**Work instruction:** Across the material below, count the lines that include the word "FROM" and give only that count.

**Data to examine:**

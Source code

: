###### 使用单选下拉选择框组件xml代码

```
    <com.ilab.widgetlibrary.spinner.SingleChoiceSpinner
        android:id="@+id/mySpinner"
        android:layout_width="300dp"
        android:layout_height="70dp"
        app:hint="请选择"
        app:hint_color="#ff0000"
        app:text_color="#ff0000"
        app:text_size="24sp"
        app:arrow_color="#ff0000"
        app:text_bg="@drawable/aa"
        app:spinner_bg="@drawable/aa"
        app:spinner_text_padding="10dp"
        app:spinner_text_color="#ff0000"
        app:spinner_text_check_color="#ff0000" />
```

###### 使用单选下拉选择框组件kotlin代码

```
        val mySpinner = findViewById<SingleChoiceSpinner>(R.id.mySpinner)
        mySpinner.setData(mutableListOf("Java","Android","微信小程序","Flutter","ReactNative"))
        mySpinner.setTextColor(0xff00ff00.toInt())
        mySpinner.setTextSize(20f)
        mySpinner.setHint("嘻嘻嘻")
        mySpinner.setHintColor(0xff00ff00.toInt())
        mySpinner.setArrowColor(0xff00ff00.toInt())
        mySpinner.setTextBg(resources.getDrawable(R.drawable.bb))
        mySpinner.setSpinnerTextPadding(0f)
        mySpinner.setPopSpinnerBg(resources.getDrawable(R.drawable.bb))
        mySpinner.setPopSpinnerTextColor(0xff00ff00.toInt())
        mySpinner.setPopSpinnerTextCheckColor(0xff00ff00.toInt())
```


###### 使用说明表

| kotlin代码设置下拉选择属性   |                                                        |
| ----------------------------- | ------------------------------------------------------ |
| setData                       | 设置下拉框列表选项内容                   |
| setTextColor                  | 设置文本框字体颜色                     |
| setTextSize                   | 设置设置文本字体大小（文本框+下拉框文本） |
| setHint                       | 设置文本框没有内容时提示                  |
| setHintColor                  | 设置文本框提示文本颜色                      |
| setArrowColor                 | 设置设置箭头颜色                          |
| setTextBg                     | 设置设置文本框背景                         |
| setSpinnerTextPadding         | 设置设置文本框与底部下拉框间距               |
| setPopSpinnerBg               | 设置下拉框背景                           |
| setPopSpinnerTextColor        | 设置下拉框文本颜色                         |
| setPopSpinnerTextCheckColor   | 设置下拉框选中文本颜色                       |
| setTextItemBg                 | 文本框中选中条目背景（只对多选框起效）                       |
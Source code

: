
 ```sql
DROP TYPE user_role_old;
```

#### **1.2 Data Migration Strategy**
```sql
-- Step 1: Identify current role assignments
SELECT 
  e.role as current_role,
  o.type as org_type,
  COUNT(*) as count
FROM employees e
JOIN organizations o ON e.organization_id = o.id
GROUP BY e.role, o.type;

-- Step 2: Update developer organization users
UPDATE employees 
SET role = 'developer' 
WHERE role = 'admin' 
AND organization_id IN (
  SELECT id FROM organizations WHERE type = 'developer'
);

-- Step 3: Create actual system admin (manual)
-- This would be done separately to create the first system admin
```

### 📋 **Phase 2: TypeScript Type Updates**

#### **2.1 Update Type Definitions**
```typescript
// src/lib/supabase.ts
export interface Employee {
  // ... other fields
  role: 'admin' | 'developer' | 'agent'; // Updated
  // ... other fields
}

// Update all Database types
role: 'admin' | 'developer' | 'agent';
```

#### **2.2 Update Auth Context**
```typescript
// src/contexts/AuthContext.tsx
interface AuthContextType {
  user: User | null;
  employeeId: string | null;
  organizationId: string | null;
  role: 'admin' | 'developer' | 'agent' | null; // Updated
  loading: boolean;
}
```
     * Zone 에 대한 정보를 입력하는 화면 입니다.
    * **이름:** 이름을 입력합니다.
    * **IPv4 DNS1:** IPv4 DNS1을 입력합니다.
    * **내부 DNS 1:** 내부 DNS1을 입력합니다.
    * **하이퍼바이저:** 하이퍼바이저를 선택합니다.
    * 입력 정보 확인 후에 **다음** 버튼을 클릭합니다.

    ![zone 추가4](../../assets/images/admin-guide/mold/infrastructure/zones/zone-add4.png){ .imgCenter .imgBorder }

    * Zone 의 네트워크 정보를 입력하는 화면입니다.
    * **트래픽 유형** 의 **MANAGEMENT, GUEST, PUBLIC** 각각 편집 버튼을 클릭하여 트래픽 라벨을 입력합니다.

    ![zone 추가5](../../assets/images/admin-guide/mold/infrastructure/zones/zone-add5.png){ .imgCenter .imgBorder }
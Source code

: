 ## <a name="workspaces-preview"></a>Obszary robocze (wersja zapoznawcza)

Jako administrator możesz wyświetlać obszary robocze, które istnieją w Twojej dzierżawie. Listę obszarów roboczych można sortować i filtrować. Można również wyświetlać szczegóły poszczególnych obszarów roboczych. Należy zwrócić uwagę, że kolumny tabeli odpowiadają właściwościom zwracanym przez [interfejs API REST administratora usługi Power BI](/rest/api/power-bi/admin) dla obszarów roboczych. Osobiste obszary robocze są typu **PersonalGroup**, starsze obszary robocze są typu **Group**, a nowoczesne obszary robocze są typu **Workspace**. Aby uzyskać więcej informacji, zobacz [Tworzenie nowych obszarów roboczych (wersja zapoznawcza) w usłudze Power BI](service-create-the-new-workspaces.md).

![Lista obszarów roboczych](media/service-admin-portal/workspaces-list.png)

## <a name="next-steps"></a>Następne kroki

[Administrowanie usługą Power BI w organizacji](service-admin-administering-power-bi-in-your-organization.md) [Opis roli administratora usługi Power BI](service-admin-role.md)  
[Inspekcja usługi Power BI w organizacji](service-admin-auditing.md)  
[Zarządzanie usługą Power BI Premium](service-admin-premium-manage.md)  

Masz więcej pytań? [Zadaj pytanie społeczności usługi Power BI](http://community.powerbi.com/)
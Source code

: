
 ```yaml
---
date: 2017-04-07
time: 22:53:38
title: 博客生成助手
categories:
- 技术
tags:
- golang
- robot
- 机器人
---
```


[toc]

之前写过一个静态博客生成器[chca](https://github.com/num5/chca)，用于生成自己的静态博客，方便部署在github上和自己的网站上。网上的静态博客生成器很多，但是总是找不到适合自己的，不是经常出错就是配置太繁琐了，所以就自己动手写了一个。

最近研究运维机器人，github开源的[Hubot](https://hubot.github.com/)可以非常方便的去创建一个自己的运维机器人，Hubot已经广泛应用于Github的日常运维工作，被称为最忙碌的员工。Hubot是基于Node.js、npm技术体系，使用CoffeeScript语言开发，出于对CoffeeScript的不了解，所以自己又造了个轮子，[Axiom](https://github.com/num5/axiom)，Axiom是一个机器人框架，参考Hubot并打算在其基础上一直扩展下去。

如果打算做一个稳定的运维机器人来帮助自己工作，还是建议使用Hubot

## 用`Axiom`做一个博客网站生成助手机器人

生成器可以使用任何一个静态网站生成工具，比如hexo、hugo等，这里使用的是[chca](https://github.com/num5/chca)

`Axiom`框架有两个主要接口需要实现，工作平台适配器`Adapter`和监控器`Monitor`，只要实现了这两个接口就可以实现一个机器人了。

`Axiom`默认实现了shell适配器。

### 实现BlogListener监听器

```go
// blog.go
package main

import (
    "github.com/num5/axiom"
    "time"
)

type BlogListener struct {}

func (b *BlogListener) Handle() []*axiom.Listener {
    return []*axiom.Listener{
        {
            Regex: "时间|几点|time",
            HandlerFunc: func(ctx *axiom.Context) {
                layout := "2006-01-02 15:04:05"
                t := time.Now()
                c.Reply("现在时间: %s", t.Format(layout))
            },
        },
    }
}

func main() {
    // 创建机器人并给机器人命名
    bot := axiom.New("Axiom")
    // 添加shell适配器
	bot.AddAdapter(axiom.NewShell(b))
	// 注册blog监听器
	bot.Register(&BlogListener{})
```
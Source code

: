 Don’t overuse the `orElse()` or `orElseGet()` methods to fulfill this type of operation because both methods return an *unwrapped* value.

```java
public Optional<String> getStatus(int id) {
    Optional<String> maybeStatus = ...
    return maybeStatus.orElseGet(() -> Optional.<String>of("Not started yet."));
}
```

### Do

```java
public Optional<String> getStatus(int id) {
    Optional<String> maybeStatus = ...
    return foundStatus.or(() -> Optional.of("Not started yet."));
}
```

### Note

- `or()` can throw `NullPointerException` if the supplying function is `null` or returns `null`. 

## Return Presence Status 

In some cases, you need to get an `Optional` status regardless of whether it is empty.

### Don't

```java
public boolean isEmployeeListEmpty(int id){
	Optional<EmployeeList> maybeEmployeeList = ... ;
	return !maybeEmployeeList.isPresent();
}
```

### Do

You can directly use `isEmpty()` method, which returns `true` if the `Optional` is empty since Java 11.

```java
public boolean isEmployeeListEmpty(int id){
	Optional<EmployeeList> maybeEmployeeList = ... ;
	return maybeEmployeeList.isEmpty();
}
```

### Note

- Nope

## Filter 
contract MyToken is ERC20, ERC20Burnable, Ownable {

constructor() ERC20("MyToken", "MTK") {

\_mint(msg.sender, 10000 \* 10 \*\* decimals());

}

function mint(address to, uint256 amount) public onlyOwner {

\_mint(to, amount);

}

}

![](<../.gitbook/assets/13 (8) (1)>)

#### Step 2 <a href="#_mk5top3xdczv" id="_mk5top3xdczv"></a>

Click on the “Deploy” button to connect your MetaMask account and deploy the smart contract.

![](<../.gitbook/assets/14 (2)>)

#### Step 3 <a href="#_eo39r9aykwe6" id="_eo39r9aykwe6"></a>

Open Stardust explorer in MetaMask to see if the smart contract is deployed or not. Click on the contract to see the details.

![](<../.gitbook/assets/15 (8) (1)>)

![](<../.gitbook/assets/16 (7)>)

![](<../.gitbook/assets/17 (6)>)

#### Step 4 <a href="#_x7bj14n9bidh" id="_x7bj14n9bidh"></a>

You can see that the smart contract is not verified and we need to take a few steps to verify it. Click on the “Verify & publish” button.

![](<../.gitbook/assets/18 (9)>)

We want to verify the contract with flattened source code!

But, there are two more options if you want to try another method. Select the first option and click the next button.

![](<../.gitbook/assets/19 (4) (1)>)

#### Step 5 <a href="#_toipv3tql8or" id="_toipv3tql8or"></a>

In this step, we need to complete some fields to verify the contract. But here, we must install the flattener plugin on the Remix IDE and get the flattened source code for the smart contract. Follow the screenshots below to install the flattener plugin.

**Your response:** 2